He was a nephew of Jean Alfred Gautier . He studied astronomy in Geneva and Paris with François Arago and Urbain Le Verrier . Under the direction of Le Verrier, he was involved in the calculations for the discovery of the planet Uranus . In 1847 he received his doctorate in Geneva as a Dr.

On August 3, 1849 he married Elizabeth-Pauline-Victorine Sarasin (born October 14, 1829).

Émile Gautier embarked on a military career and was chief instructor at the Écoles Federales de Genie Suisse from 1855 to 1859 . In 1865 he became a Swiss Engineer Colonel (Colonel in the General Staff) and as such was commissioned to secure the border during the Franco-Prussian War from 1870 to 1871.

From 1863 to 1878 he was mayor of Cologny and from 1868 to 1870 he was also a member of the Geneva Grand Council .

In 1860 he and Le Verrier observed the total solar eclipse in Spain.
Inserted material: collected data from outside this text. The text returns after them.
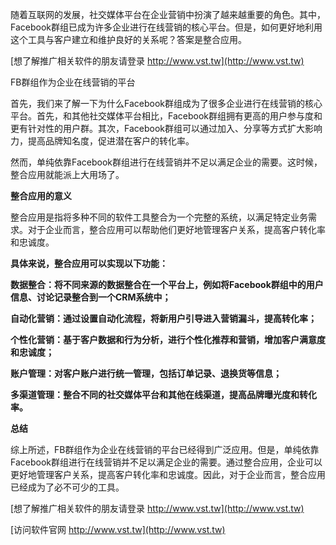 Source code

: 随着互联网的发展，社交媒体平台在企业营销中扮演了越来越重要的角色。其中，Facebook群组已成为许多企业进行在线营销的核心平台。但是，如何更好地利用这个工具与客户建立和维护良好的关系呢？答案是整合应用。

[想了解推广相关软件的朋友请登录 http://www.vst.tw](http://www.vst.tw)

FB群组作为企业在线营销的平台

首先，我们来了解一下为什么Facebook群组成为了很多企业进行在线营销的核心平台。首先，和其他社交媒体平台相比，Facebook群组拥有更高的用户参与度和更有针对性的用户群。其次，Facebook群组可以通过加入、分享等方式扩大影响力，提高品牌知名度，促进潜在客户的转化率。

然而，单纯依靠Facebook群组进行在线营销并不足以满足企业的需要。这时候，整合应用就能派上大用场了。

**整合应用的意义**

整合应用是指将多种不同的软件工具整合为一个完整的系统，以满足特定业务需求。对于企业而言，整合应用可以帮助他们更好地管理客户关系，提高客户转化率和忠诚度。

**具体来说，整合应用可以实现以下功能：**

**数据整合：将不同来源的数据整合在一个平台上，例如将Facebook群组中的用户信息、讨论记录整合到一个CRM系统中；**

**自动化营销：通过设置自动化流程，将新用户引导进入营销漏斗，提高转化率；**

**个性化营销：基于客户数据和行为分析，进行个性化推荐和营销，增加客户满意度和忠诚度；**

**账户管理：对客户账户进行统一管理，包括订单记录、退换货等信息；**

**多渠道管理：整合不同的社交媒体平台和其他在线渠道，提高品牌曝光度和转化率。**

**总结**

综上所述，FB群组作为企业在线营销的平台已经得到广泛应用。但是，单纯依靠Facebook群组进行在线营销并不足以满足企业的需要。通过整合应用，企业可以更好地管理客户关系，提高客户转化率和忠诚度。因此，对于企业而言，整合应用已经成为了必不可少的工具。

[想了解推广相关软件的朋友请登录 http://www.vst.tw](http://www.vst.tw)


[访问软件官网 http://www.vst.tw](http://www.vst.tw)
In Italy he took part in work on astronomical spectroscopy . In 1883 he became director of the Geneva observatory , where, among other things, he developed and directed the extensive chronometer service and observed solar prominences , of which he published the first drawings in 1871. He improved the meteorological equipment of the Geneva observatory and the observation station of the Great Saint Bernard .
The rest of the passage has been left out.